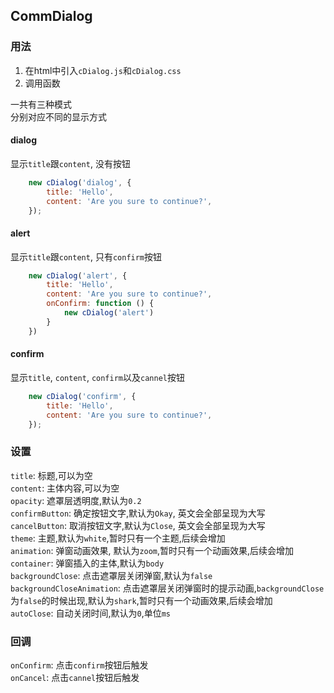 ## CommDialog
### 用法 ###
1. 在html中引入`cDialog.js`和`cDialog.css`  
2. 调用函数

一共有三种模式  
分别对应不同的显示方式  

#### dialog
显示`title`跟`content`, 没有按钮  
```javascript
    new cDialog('dialog', {
        title: 'Hello',
        content: 'Are you sure to continue?',
    });
```

#### alert
显示`title`跟`content`, 只有`confirm`按钮  

```javascript
    new cDialog('alert', {
        title: 'Hello',
        content: 'Are you sure to continue?',
        onConfirm: function () {
            new cDialog('alert')
        }
    })
```

#### confirm
显示`title`, `content`, `confirm`以及`cannel`按钮  
```javascript
    new cDialog('confirm', {
        title: 'Hello',
        content: 'Are you sure to continue?',
    });
```


### 设置
`title`: 标题,可以为空  
`content`: 主体内容,可以为空  
`opacity`: 遮罩层透明度,默认为`0.2`  
`confirmButton`: 确定按钮文字,默认为`Okay`, 英文会全部呈现为大写  
`cancelButton`: 取消按钮文字,默认为`Close`, 英文会全部呈现为大写  
`theme`: 主题,默认为`white`,暂时只有一个主题,后续会增加  
`animation`: 弹窗动画效果, 默认为`zoom`,暂时只有一个动画效果,后续会增加  
`container`: 弹窗插入的主体,默认为`body`  
`backgroundClose`: 点击遮罩层关闭弹窗,默认为`false`  
`backgroundCloseAnimation`: 点击遮罩层关闭弹窗时的提示动画,`backgroundClose`为`false`的时候出现,默认为`shark`,暂时只有一个动画效果,后续会增加  
`autoClose`: 自动关闭时间,默认为`0`,单位`ms`  

### 回调
`onConfirm`: 点击`confirm`按钮后触发  
`onCancel`: 点击`cannel`按钮后触发  

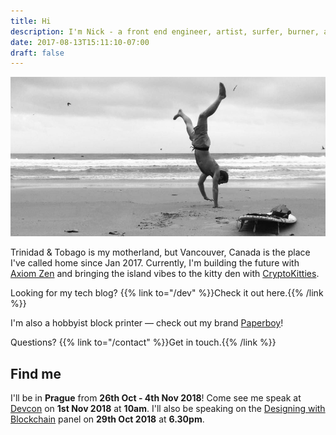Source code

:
 ```yaml
---
title: Hi
description: I'm Nick - a front end engineer, artist, surfer, burner, and wanderer.
date: 2017-08-13T15:11:10-07:00
draft: false
---
```


![Me](/img/me2.jpg)

Trinidad & Tobago is my motherland, but Vancouver, Canada is the place I've called home since Jan 2017. Currently, I'm building the future with [Axiom Zen](https://www.axiomzen.co/) and bringing the island vibes to the kitty den with [CryptoKitties](https://www.cryptokitties.co/).

Looking for my tech blog? {{% link to="/dev" %}}Check it out here.{{% /link %}}

I'm also a hobbyist block printer — check out my brand [Paperboy](https://paperboystudio.com/)!

Questions? {{% link to="/contact" %}}Get in touch.{{% /link %}}

## Find me

I'll be in **Prague** from **26th Oct - 4th Nov 2018**! Come see me speak at [Devcon](https://devcon4.ethereum.org/) on **1st Nov 2018** at **10am**. I'll also be speaking on the [Designing with Blockchain](https://www.eventbrite.ie/e/devcon4-prague-edition-designing-with-blockchain-tickets-49259050145) panel on **29th Oct 2018** at **6.30pm**.
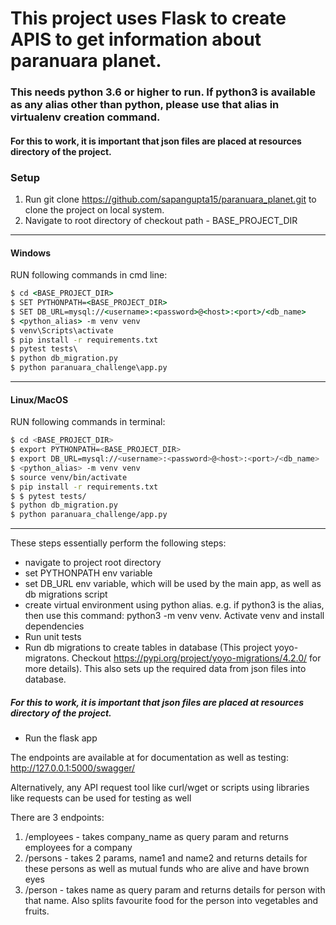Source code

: # This project uses Flask to create APIS to get information about paranuara planet.
### This needs python 3.6 or higher to run. If python3 is available as any alias other than python, please use that alias in virtualenv creation command.
#### For this to work, it is important that json files are placed at resources directory of the project.
### Setup


1. Run git clone https://github.com/sapangupta15/paranuara_planet.git to clone the project on local system.
2. Navigate to root directory of checkout path - BASE_PROJECT_DIR

---

#### Windows
RUN following commands in cmd line:
```bat
$ cd <BASE_PROJECT_DIR>
$ SET PYTHONPATH=<BASE_PROJECT_DIR>
$ SET DB_URL=mysql://<username>:<password>@<host>:<port>/<db_name>
$ <python_alias> -m venv venv
$ venv\Scripts\activate
$ pip install -r requirements.txt
$ pytest tests\
$ python db_migration.py
$ python paranuara_challenge\app.py
```

---
#### Linux/MacOS
RUN following commands in terminal:
```bash
$ cd <BASE_PROJECT_DIR>
$ export PYTHONPATH=<BASE_PROJECT_DIR>
$ export DB_URL=mysql://<username>:<password>@<host>:<port>/<db_name>
$ <python_alias> -m venv venv
$ source venv/bin/activate
$ pip install -r requirements.txt
$ $ pytest tests/
$ python db_migration.py
$ python paranuara_challenge/app.py
```

---
These steps essentially perform the following steps:
- navigate to project root directory
- set PYTHONPATH env variable
- set DB_URL env variable, which will be used by the main app, as well as db migrations script
- create virtual environment using python alias. e.g. if python3 is the alias, then use this command: python3 -m venv venv. Activate venv and install dependencies
- Run unit tests
- Run db migrations to create tables in database (This project yoyo-migratons. Checkout https://pypi.org/project/yoyo-migrations/4.2.0/ for more details). This also sets up the required data from json files into database.
##### For this to work, it is important that json files are placed at resources directory of the project.
- Run the flask app


The endpoints are available at for documentation as well as testing:
http://127.0.0.1:5000/swagger/

Alternatively, any API request tool like curl/wget or scripts using libraries like requests can be used for testing as well

There are 3 endpoints:
1. /employees - takes company_name as query param and returns employees for a company
2. /persons - takes 2 params, name1 and name2 and returns details for these persons as well as mutual funds who are alive and have brown eyes
3. /person - takes name as query param and returns details for person with that name. Also splits favourite food for the person into vegetables and fruits.

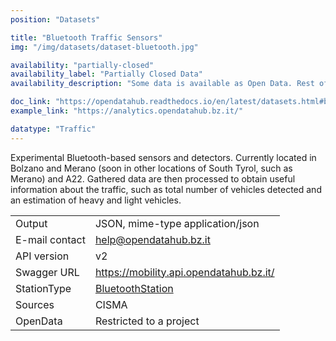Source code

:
 ```yaml
---
position: "Datasets"

title: "Bluetooth Traffic Sensors"
img: "/img/datasets/dataset-bluetooth.jpg"

availability: "partially-closed"
availability_label: "Partially Closed Data"
availability_description: "Some data is available as Open Data. Rest of data is closed or restricted to project collaboration."

doc_link: "https://opendatahub.readthedocs.io/en/latest/datasets.html#bluetooth-dataset"
example_link: "https://analytics.opendatahub.bz.it/"

datatype: "Traffic"
---
```


Experimental Bluetooth-based sensors and detectors. Currently located in Bolzano and Merano (soon in other locations of South Tyrol, such as Merano) and A22. Gathered data are then processed to obtain useful information about the traffic, such as total number of vehicles detected and an estimation of heavy and light vehicles.

|                |                                         |
| :------------- | --------------------------------------- |
| Output         | JSON, mime-type application/json        |
| E-mail contact | help@opendatahub.bz.it                  |
| API version    | v2                                      |
| Swagger URL    | https://mobility.api.opendatahub.bz.it/ |
| StationType    | [BluetoothStation](https://mobility.api.opendatahub.bz.it/v2/flat/BluetoothStation)                 |
| Sources        | CISMA                                   |
| OpenData       | Restricted to a project                 |
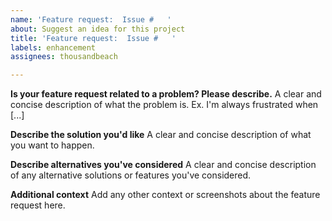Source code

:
 ```yaml
---
name: 'Feature request:  Issue #   '
about: Suggest an idea for this project
title: 'Feature request:  Issue #   '
labels: enhancement
assignees: thousandbeach

---
```


**Is your feature request related to a problem? Please describe.**
A clear and concise description of what the problem is. Ex. I'm always frustrated when [...]

**Describe the solution you'd like**
A clear and concise description of what you want to happen.

**Describe alternatives you've considered**
A clear and concise description of any alternative solutions or features you've considered.

**Additional context**
Add any other context or screenshots about the feature request here.
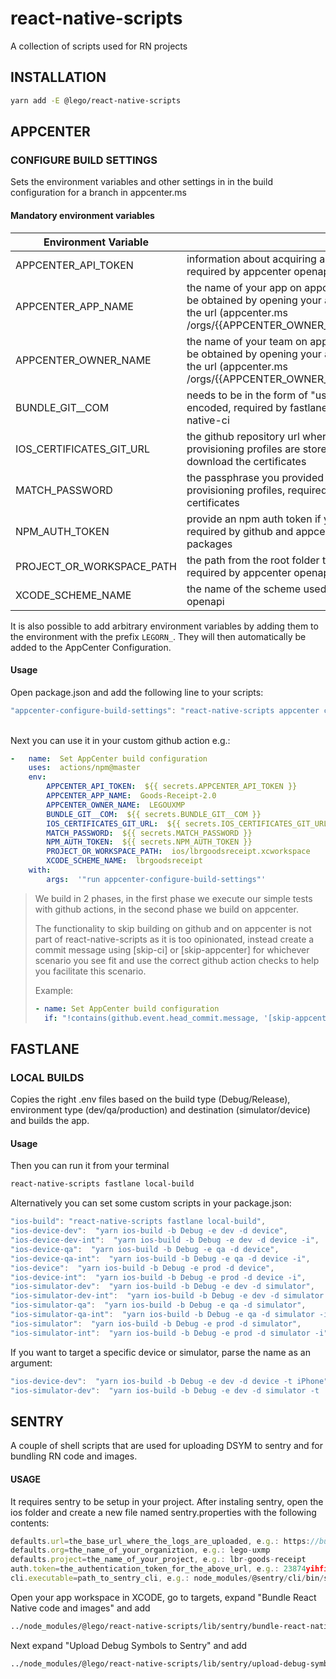# react-native-scripts

A collection of scripts used for RN projects

## INSTALLATION

```bash
yarn add -E @lego/react-native-scripts
```

## APPCENTER

### CONFIGURE BUILD SETTINGS

Sets the environment variables and other settings in in the build configuration for a branch in appcenter.ms

#### Mandatory environment variables

| Environment Variable      | Description                                                                                                                                                                                                                     | Example                                                                                            |
| ------------------------- | ------------------------------------------------------------------------------------------------------------------------------------------------------------------------------------------------------------------------------- | -------------------------------------------------------------------------------------------------- |
| APPCENTER_API_TOKEN       | information about acquiring an appcenter api token [can be found here](https://docs.microsoft.com/en-us/appcenter/api-docs/), required by appcenter openapi                                                                     | digqwlbdlet8etqwyeq6wyadhsuasudtqw7et                                                              |
| APPCENTER_APP_NAME        | the name of your app on appcenter, required by appcenter openapi, can be obtained by opening your app in appcenter.ms and extracting it from the url (appcenter.ms /orgs/{{APPCENTER_OWNER_NAME}}/apps/{{APPCENTER_APP_NAME}})  | Goods-Receipt-2.0                                                                                  |
| APPCENTER_OWNER_NAME      | the name of your team on appcenter, required by appcenter openapi, can be obtained by opening your app in appcenter.ms and extracting it from the url (appcenter.ms /orgs/{{APPCENTER_OWNER_NAME}}/apps/{{APPCENTER_APP_NAME}}) | LEGOUXMP                                                                                           |
| BUNDLE_GIT\_\_COM         | needs to be in the form of "username:github_token", not base64 encoded, required by fastlane to be able to authenticate and install react-native-ci                                                                             | gituser:12398yjhadiy1238hqwueqwgehaksjbkas                                                         |
| IOS_CERTIFICATES_GIT_URL  | the github repository url where your generated certificates and provisioning profiles are stored, required by configure-build-settings to download the certificates                                                             | add only the last part of the URL, the one after "github. com/", e.g.: "LEGO/ios-certificates.git" |
| MATCH_PASSWORD            | the passphrase you provided for encrypting the certificates and provisioning profiles, required by configure-build-settings to decrypt the certificates                                                                         | mysecretpassword                                                                                   |
| NPM_AUTH_TOKEN            | provide an npm auth token if you already have one or [create one here](https://docs.npmjs.com/creating-and-viewing-authentication-tokens), required by github and appcenter to be able to install private LEGO packages         | 234yhdkjfhsdjf7ewr6wehrjkjhsduf                                                                    |
| PROJECT_OR_WORKSPACE_PATH | the path from the root folder to you .xcodeproj or .xcworkspace file, required by appcenter openapi                                                                                                                             | ios/lbrgoodsreceipt.xcworkspace                                                                    |
| XCODE_SCHEME_NAME         | the name of the scheme used for building the app, required by appcenter openapi                                                                                                                                                 | lbrgoodsreceipt                                                                                    |

It is also possible to add arbitrary environment variables by adding them to the environment with the prefix `LEGORN_`.
They will then automatically be added to the AppCenter Configuration.

#### Usage

Open package.json and add the following line to your scripts:

```javascript
"appcenter-configure-build-settings": "react-native-scripts appcenter configure-build-settings",
```

\
Next you can use it in your custom github action e.g.:

```yaml
-  	name:  Set AppCenter build configuration
	uses:  actions/npm@master
	env:
		APPCENTER_API_TOKEN:  ${{ secrets.APPCENTER_API_TOKEN }}
		APPCENTER_APP_NAME:  Goods-Receipt-2.0
		APPCENTER_OWNER_NAME:  LEGOUXMP
		BUNDLE_GIT__COM:  ${{ secrets.BUNDLE_GIT__COM }}
		IOS_CERTIFICATES_GIT_URL:  ${{ secrets.IOS_CERTIFICATES_GIT_URL }}
		MATCH_PASSWORD:  ${{ secrets.MATCH_PASSWORD }}
		NPM_AUTH_TOKEN:  ${{ secrets.NPM_AUTH_TOKEN }}
		PROJECT_OR_WORKSPACE_PATH:  ios/lbrgoodsreceipt.xcworkspace
		XCODE_SCHEME_NAME:  lbrgoodsreceipt
	with:
		args:  '"run appcenter-configure-build-settings"'
```

> We build in 2 phases, in the first phase we execute our simple tests with github actions, in the
> second phase we build on appcenter.
>
> The functionality to skip building on github and on appcenter is not part of react-native-scripts
> as it is too opinionated, instead create a commit message using [skip-ci] or [skip-appcenter]
> for whichever scenario you see fit and use the correct github action checks to help you facilitate
> this scenario.
>
> Example:
>
> ```yaml
> - name: Set AppCenter build configuration
> 	if: "!contains(github.event.head_commit.message, '[skip-appcenter]')"
> ```

## FASTLANE

### LOCAL BUILDS

Copies the right .env files based on the build type (Debug/Release), environment type (dev/qa/production) and destination (simulator/device) and builds the app.

#### Usage

Then you can run it from your terminal

```bash
react-native-scripts fastlane local-build
```

Alternatively you can set some custom scripts in your package.json:

```javascript
"ios-build": "react-native-scripts fastlane local-build",
"ios-device-dev":  "yarn ios-build -b Debug -e dev -d device",
"ios-device-dev-int":  "yarn ios-build -b Debug -e dev -d device -i",
"ios-device-qa":  "yarn ios-build -b Debug -e qa -d device",
"ios-device-qa-int":  "yarn ios-build -b Debug -e qa -d device -i",
"ios-device":  "yarn ios-build -b Debug -e prod -d device",
"ios-device-int":  "yarn ios-build -b Debug -e prod -d device -i",
"ios-simulator-dev":  "yarn ios-build -b Debug -e dev -d simulator",
"ios-simulator-dev-int":  "yarn ios-build -b Debug -e dev -d simulator -i",
"ios-simulator-qa":  "yarn ios-build -b Debug -e qa -d simulator",
"ios-simulator-qa-int":  "yarn ios-build -b Debug -e qa -d simulator -i",
"ios-simulator":  "yarn ios-build -b Debug -e prod -d simulator",
"ios-simulator-int":  "yarn ios-build -b Debug -e prod -d simulator -i"
```

If you want to target a specific device or simulator, parse the name as an argument:

```javascript
"ios-device-dev":  "yarn ios-build -b Debug -e dev -d device -t iPhone",
"ios-simulator-dev":  "yarn ios-build -b Debug -e dev -d simulator -t 'iPhone Xʀ'",
```

## SENTRY

A couple of shell scripts that are used for uploading DSYM to sentry and for bundling RN code and images.

#### USAGE

It requires sentry to be setup in your project. After instaling sentry, open the ios folder and create a new file named sentry.properties with the following contents:

```javascript
defaults.url=the_base_url_where_the_logs_are_uploaded, e.g.: https://bugs.api.education.lego.com
defaults.org=the_name_of_your_organiztion, e.g.: lego-uxmp
defaults.project=the_name_of_your_project, e.g.: lbr-goods-receipt
auth.token=the_authentication_token_for_the_above_url, e.g.: 23874yihfisdfhisduf7terfgsdhwe678ryfsiub
cli.executable=path_to_sentry_cli, e.g.: node_modules/@sentry/cli/bin/sentry-cli
```

Open your app workspace in XCODE, go to targets, expand "Bundle React Native code and images" and add

```bash
../node_modules/@lego/react-native-scripts/lib/sentry/bundle-react-native-code-and-images.sh
```

Next expand "Upload Debug Symbols to Sentry" and add

```bash
../node_modules/@lego/react-native-scripts/lib/sentry/upload-debug-symbols-to-sentry.sh
```
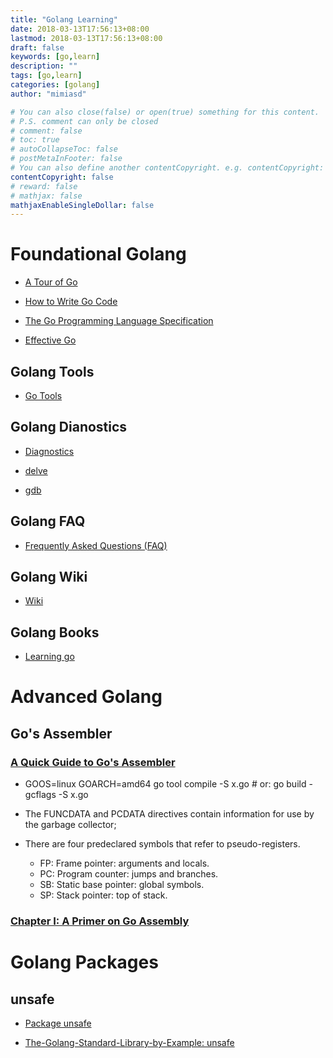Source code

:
 ```yaml
---
title: "Golang Learning"
date: 2018-03-13T17:56:13+08:00
lastmod: 2018-03-13T17:56:13+08:00
draft: false
keywords: [go,learn]
description: ""
tags: [go,learn]
categories: [golang]
author: "mimiasd"

# You can also close(false) or open(true) something for this content.
# P.S. comment can only be closed
# comment: false
# toc: true
# autoCollapseToc: false
# postMetaInFooter: false
# You can also define another contentCopyright. e.g. contentCopyright: "This is another copyright."
contentCopyright: false
# reward: false
# mathjax: false
mathjaxEnableSingleDollar: false
---
```


# Foundational Golang 

- [A Tour of Go](https://tour.golang.org/welcome/1)

- [How to Write Go Code](https://golang.org/doc/code.html) 

- [The Go Programming Language Specification](https://golang.org/ref/spec)

- [Effective Go](https://golang.org/doc/effective_go.html)

## Golang Tools

- [Go Tools](https://golang.org/cmd/go/)

## Golang Dianostics

- [Diagnostics](https://golang.org/doc/diagnostics.html)

- [delve](https://github.com/derekparker/delve)

- [gdb](https://www.gnu.org/software/gdb/)

## Golang FAQ

- [Frequently Asked Questions (FAQ)](https://golang.org/doc/faq)

## Golang Wiki

- [Wiki](https://github.com/golang/go/wiki)

## Golang Books 

- [Learning go](https://miek.nl/go/)

# Advanced Golang

## Go's Assembler

### [A Quick Guide to Go's Assembler](https://golang.org/doc/asm)

- GOOS=linux GOARCH=amd64 go tool compile -S x.go        # or: go build -gcflags -S x.go

- The FUNCDATA and PCDATA directives contain information for use by the garbage collector;

- There are four predeclared symbols that refer to pseudo-registers.
  - FP: Frame pointer: arguments and locals.
  - PC: Program counter: jumps and branches.
  - SB: Static base pointer: global symbols.
  - SP: Stack pointer: top of stack.

### [Chapter I: A Primer on Go Assembly](https://github.com/teh-cmc/go-internals/tree/master/chapter1_assembly_primer)

# Golang Packages 

## unsafe

- [Package unsafe](https://golang.org/pkg/unsafe/)

- [The-Golang-Standard-Library-by-Example: unsafe](https://github.com/polaris1119/The-Golang-Standard-Library-by-Example/blob/master/chapter15/15.02.md)
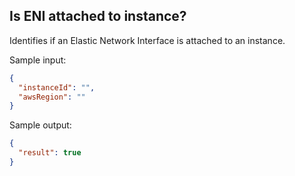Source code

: ## Is ENI attached to instance?

Identifies if an Elastic Network Interface is attached to an instance.

Sample input:
```json
{
  "instanceId": "",
  "awsRegion": ""
}
```

Sample output:
```json
{
  "result": true
}
```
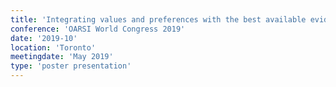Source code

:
 ```yaml
---
title: 'Integrating values and preferences with the best available evidence: A multi-criteria decision analysis approach'
conference: 'OARSI World Congress 2019'
date: '2019-10'
location: 'Toronto'
meetingdate: 'May 2019'
type: 'poster presentation'
---
```

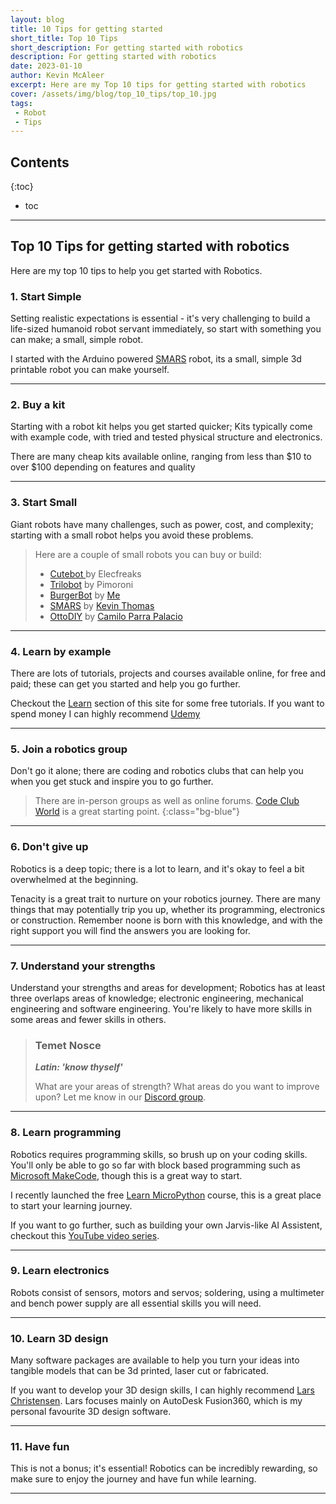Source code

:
 ```yaml
---
layout: blog
title: 10 Tips for getting started
short_title: Top 10 Tips
short_description: For getting started with robotics
description: For getting started with robotics
date: 2023-01-10
author: Kevin McAleer
excerpt: Here are my Top 10 tips for getting started with robotics
cover: /assets/img/blog/top_10_tips/top_10.jpg
tags:
 - Robot
 - Tips
---
```


## Contents

{:toc}
* toc

---

## Top 10 Tips for getting started with robotics

Here are my top 10 tips to help you get started with Robotics.

### 1. Start Simple

Setting realistic expectations is essential - it's very challenging to build a life-sized humanoid robot servant immediately, so start with something you can make; a small, simple robot.

I started with the Arduino powered [SMARS](https://www.smarsfan.com) robot, its a small, simple 3d printable robot you can make yourself.

---

### 2. Buy a kit

Starting with a robot kit helps you get started quicker; Kits typically come with example code, with tried and tested physical structure and electronics.

There are many cheap kits available online, ranging from less than $10 to over $100 depending on features and quality

---

### 3. Start Small

Giant robots have many challenges, such as power, cost, and complexity; starting with a small robot helps you avoid these problems.

> Here are a couple of small robots you can buy or build:
>
> * [Cutebot ](https://shop.elecfreaks.com/products/elecfreaks-pico-ed-smart-cutebot-kit-with-pico-ed-board) by Elecfreaks
> * [Trilobot](https://shop.pimoroni.com/products/trilobot?variant=39594077093971) by Pimoroni
> * [BurgerBot](/burgerbot) by [Me](/about/bio)
> * [SMARS](https://www.smarsfan.com) by [Kevin Thomas](https://www.smarsfan.com/about/interview)
> * [OttoDIY](https://www.ottodiy.com) by [Camilo Parra Palacio](https://www.youtube.com/watch?v=iD_FUTohnIQ)

---

### 4. Learn by example

There are lots of tutorials, projects and courses available online, for free and paid; these can get you started and help you go further.

Checkout the [Learn](/learn/) section of this site for some free tutorials. If you want to spend money I can highly recommend [Udemy](https://www.udemy.com)

---

### 5. Join a robotics group

Don't go it alone; there are coding and robotics clubs that can help you when you get stuck and inspire you to go further.

> There are in-person groups as well as online forums. [Code Club World](https://codeclubworld.org/) is a great starting point.
{:class="bg-blue"}

---

### 6. Don't give up

Robotics is a deep topic; there is a lot to learn, and it's okay to feel a bit overwhelmed at the beginning.

Tenacity is a great trait to nurture on your robotics journey. There are many things that may potentially trip you up, whether its programming, electronics or construction. Remember noone is born with this knowledge, and with the right support you will find the answers you are looking for.

---

### 7. Understand your strengths

Understand your strengths and areas for development; Robotics has at least three overlaps areas of knowledge; electronic engineering, mechanical engineering and software engineering. You're likely to have more skills in some areas and fewer skills in others.

> ### Temet Nosce
>
> ***Latin: 'know thyself'***
>
> What are your areas of strength? What areas do you want to improve upon? Let me know in our [Discord group](/discord).

---

### 8. Learn programming

Robotics requires programming skills, so brush up on your coding skills. You'll only be able to go so far with block based programming such as [Microsoft MakeCode](https://www.makecode.com), though this is a great way to start.

I recently launched the free [Learn MicroPython](/learn/micropython/) course, this is a great place to start your learning journey.

If you want to go further, such as building your own Jarvis-like AI Assistent, checkout this [YouTube video series](https://youtube.com/playlist?list=PLU9tksFlQRirGvp7qOGrrU1PwcjgV8TG1).

---

### 9. Learn electronics

Robots consist of sensors, motors and servos; soldering, using a multimeter and bench power supply are all essential skills you will need.

---

### 10. Learn 3D design

Many software packages are available to help you turn your ideas into tangible models that can be 3d printed, laser cut or fabricated.

If you want to develop your 3D design skills, I can highly recommend [Lars Christensen](https://www.youtube.com/@cadcamstuff). Lars focuses mainly on AutoDesk Fusion360, which is my personal favourite 3D design software.

---

### 11. Have fun

This is not a bonus; it's essential! Robotics can be incredibly rewarding, so make sure to enjoy the journey and have fun while learning.

---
━━━━━━━━━━
*Work to complete:*
The lines holding the word "recommend" are the answer. Find them in the entries and copy them.

*Response to the exercise:*
Checkout the [Learn](/learn/) section of this site for some free tutorials. If you want to spend money I can highly recommend [Udemy](https://www.udemy.com)
If you want to develop your 3D design skills, I can highly recommend [Lars Christensen](https://www.youtube.com/@cadcamstuff). Lars focuses mainly on AutoDesk Fusion360, which is my personal favourite 3D design software.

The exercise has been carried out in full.